AIM OF THE EXERCISE: Below are records that hold pictures; write out only the lines from their start through the line with "While looking at", exactly, and drop the pictures.

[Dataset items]
• • • • •

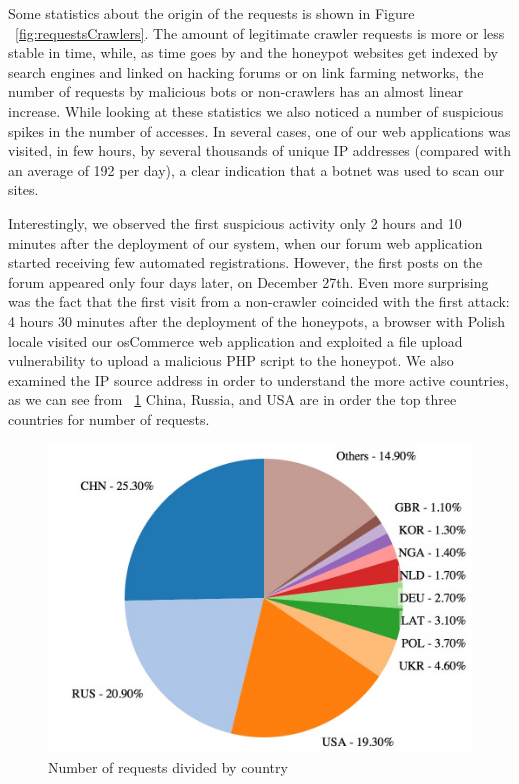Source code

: Some statistics about the origin of the requests is shown in Figure ~\ref{fig:requestsCrawlers}. The amount of legitimate crawler requests is more or less stable in time, while, as time goes by and the honeypot websites get indexed by search engines and linked on hacking forums or on link farming networks, the number of requests by malicious bots or non-crawlers has an almost linear increase.
While looking at these statistics we also noticed a number of suspicious spikes in the number of accesses. In several cases, one of our web applications was visited, in few hours, by several thousands of unique IP addresses (compared with an average of 192 per day), a clear indication that a botnet was used to scan our sites.

Interestingly, we observed the first suspicious activity only 2 hours and 10 minutes after the deployment of our system, when our forum web application started receiving few automated registrations. However, the first posts on the forum appeared only four days later, on December 27th. Even more surprising was the fact that the first visit from a non-crawler coincided with the first attack: 4 hours 30 minutes after the deployment of the honeypots, a browser with Polish locale visited our osCommerce web application and exploited a file upload vulnerability to upload a malicious PHP script to the honeypot. We also examined the IP source address in order to understand the more active countries, as we can see from ~\ref{fig:requests_countries} China, Russia, and USA are in order the top three countries for number of requests.

\begin{figure}[tbh]
\centerline{\includegraphics[scale=0.7]{Images/requests_countries.jpg}}
\caption{Number of requests divided by country\label{fig:requests_countries}}
\end{figure}

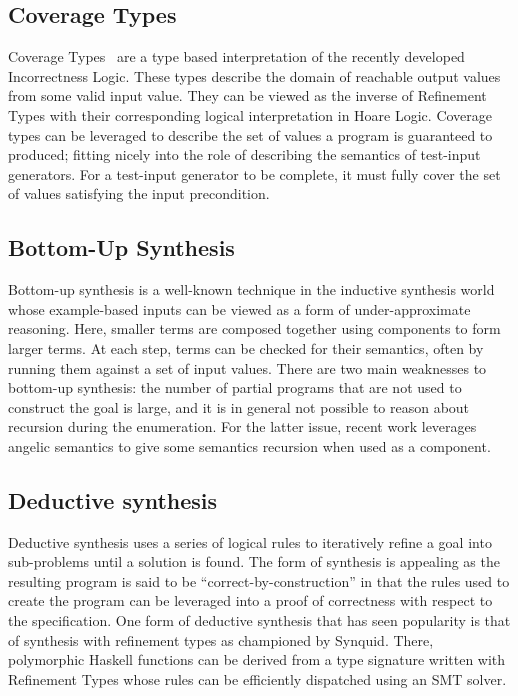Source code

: \documentclass[review, sigplan]{acmart}
\begin{document}
\subsection{Coverage Types}

Coverage Types~\cite{Poirot} are a type based interpretation of the recently developed Incorrectness Logic\citep{IL}.
These types describe the domain of reachable output values from some valid input value.
They can be viewed as the inverse of Refinement Types with their corresponding logical interpretation in Hoare Logic.
Coverage types can be leveraged to describe the set of values a program is
guaranteed to produced; fitting nicely into the role of describing the semantics
of test-input generators. For a test-input generator to be complete, it must
fully cover the set of values satisfying the input precondition.

\subsection{Bottom-Up Synthesis}
Bottom-up synthesis is a well-known technique in the inductive synthesis world
whose example-based inputs can be viewed as a form of under-approximate
reasoning. Here, smaller terms are composed together using components to form
larger terms. At each step, terms can be checked for their semantics, often by
running them against a set of input values. There are two main weaknesses to
bottom-up synthesis: the number of partial programs that are not used to
construct the goal is large, and it is in general not possible to reason about
recursion during the enumeration. For the latter issue, recent work leverages
angelic semantics to give some semantics recursion when used as a component\cite{Burst}.

\subsection{Deductive synthesis}
Deductive synthesis uses a series of logical rules to iteratively refine a goal
into sub-problems until a solution is found. The form of synthesis is appealing
as the resulting program is said to be ``correct-by-construction'' in that the
rules used to create the program can be leveraged into a proof of correctness
with respect to the specification. One form of deductive synthesis that has seen
popularity is that of synthesis with refinement types as championed by
Synquid\cite{Synquid}. There, polymorphic Haskell functions can be derived from
a type signature written with Refinement Types\cite{Refinement} whose rules can
be efficiently dispatched using an SMT solver.
\end{document}
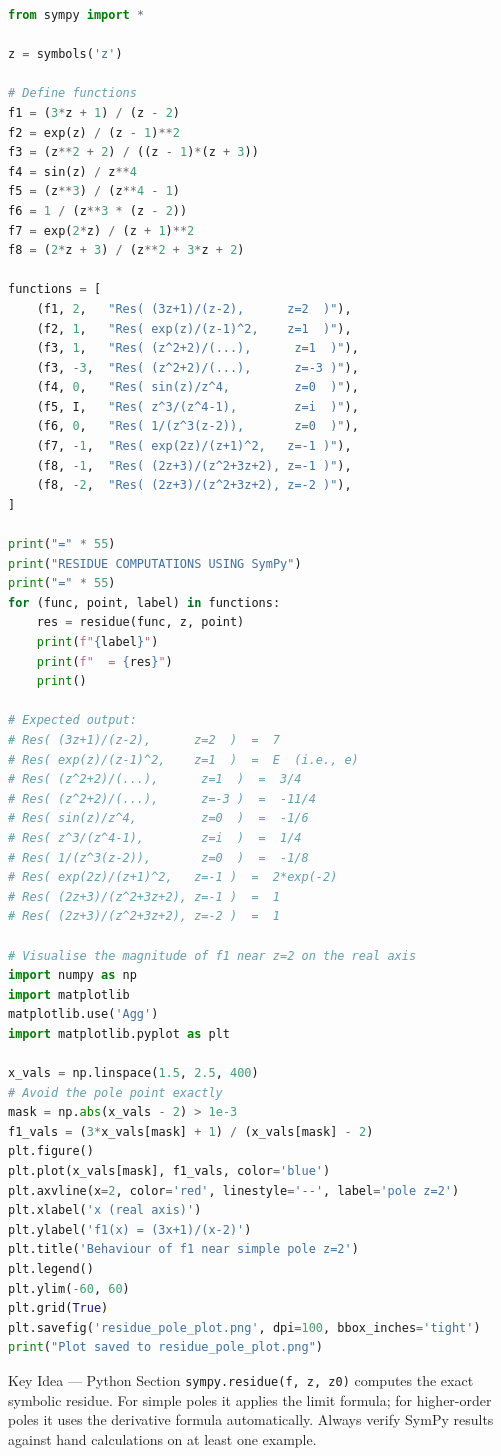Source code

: \documentclass[12pt,a4paper]{article}
\begin{document}
\begin{lstlisting}[language=Python]
from sympy import *

z = symbols('z')

# Define functions
f1 = (3*z + 1) / (z - 2)
f2 = exp(z) / (z - 1)**2
f3 = (z**2 + 2) / ((z - 1)*(z + 3))
f4 = sin(z) / z**4
f5 = (z**3) / (z**4 - 1)
f6 = 1 / (z**3 * (z - 2))
f7 = exp(2*z) / (z + 1)**2
f8 = (2*z + 3) / (z**2 + 3*z + 2)

functions = [
    (f1, 2,   "Res( (3z+1)/(z-2),      z=2  )"),
    (f2, 1,   "Res( exp(z)/(z-1)^2,    z=1  )"),
    (f3, 1,   "Res( (z^2+2)/(...),      z=1  )"),
    (f3, -3,  "Res( (z^2+2)/(...),      z=-3 )"),
    (f4, 0,   "Res( sin(z)/z^4,         z=0  )"),
    (f5, I,   "Res( z^3/(z^4-1),        z=i  )"),
    (f6, 0,   "Res( 1/(z^3(z-2)),       z=0  )"),
    (f7, -1,  "Res( exp(2z)/(z+1)^2,   z=-1 )"),
    (f8, -1,  "Res( (2z+3)/(z^2+3z+2), z=-1 )"),
    (f8, -2,  "Res( (2z+3)/(z^2+3z+2), z=-2 )"),
]

print("=" * 55)
print("RESIDUE COMPUTATIONS USING SymPy")
print("=" * 55)
for (func, point, label) in functions:
    res = residue(func, z, point)
    print(f"{label}")
    print(f"  = {res}")
    print()

# Expected output:
# Res( (3z+1)/(z-2),      z=2  )  =  7
# Res( exp(z)/(z-1)^2,    z=1  )  =  E  (i.e., e)
# Res( (z^2+2)/(...),      z=1  )  =  3/4
# Res( (z^2+2)/(...),      z=-3 )  =  -11/4
# Res( sin(z)/z^4,         z=0  )  =  -1/6
# Res( z^3/(z^4-1),        z=i  )  =  1/4
# Res( 1/(z^3(z-2)),       z=0  )  =  -1/8
# Res( exp(2z)/(z+1)^2,   z=-1 )  =  2*exp(-2)
# Res( (2z+3)/(z^2+3z+2), z=-1 )  =  1
# Res( (2z+3)/(z^2+3z+2), z=-2 )  =  1

# Visualise the magnitude of f1 near z=2 on the real axis
import numpy as np
import matplotlib
matplotlib.use('Agg')
import matplotlib.pyplot as plt

x_vals = np.linspace(1.5, 2.5, 400)
# Avoid the pole point exactly
mask = np.abs(x_vals - 2) > 1e-3
f1_vals = (3*x_vals[mask] + 1) / (x_vals[mask] - 2)
plt.figure()
plt.plot(x_vals[mask], f1_vals, color='blue')
plt.axvline(x=2, color='red', linestyle='--', label='pole z=2')
plt.xlabel('x (real axis)')
plt.ylabel('f1(x) = (3x+1)/(x-2)')
plt.title('Behaviour of f1 near simple pole z=2')
plt.legend()
plt.ylim(-60, 60)
plt.grid(True)
plt.savefig('residue_pole_plot.png', dpi=100, bbox_inches='tight')
print("Plot saved to residue_pole_plot.png")
\end{lstlisting}

\begin{learnbox}{Key Idea --- Python Section}
\texttt{sympy.residue(f, z, z0)} computes the exact symbolic residue.
For simple poles it applies the limit formula; for higher-order poles it uses the derivative
formula automatically.  Always verify SymPy results against hand calculations on at least
one example.
\end{learnbox}
\end{document}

• • • • •

RESPONSE TO THE EXERCISE:
Source code

: Some statistics about the origin of the requests is shown in Figure ~\ref{fig:requestsCrawlers}. The amount of legitimate crawler requests is more or less stable in time, while, as time goes by and the honeypot websites get indexed by search engines and linked on hacking forums or on link farming networks, the number of requests by malicious bots or non-crawlers has an almost linear increase.
While looking at these statistics we also noticed a number of suspicious spikes in the number of accesses. In several cases, one of our web applications was visited, in few hours, by several thousands of unique IP addresses (compared with an average of 192 per day), a clear indication that a botnet was used to scan our sites.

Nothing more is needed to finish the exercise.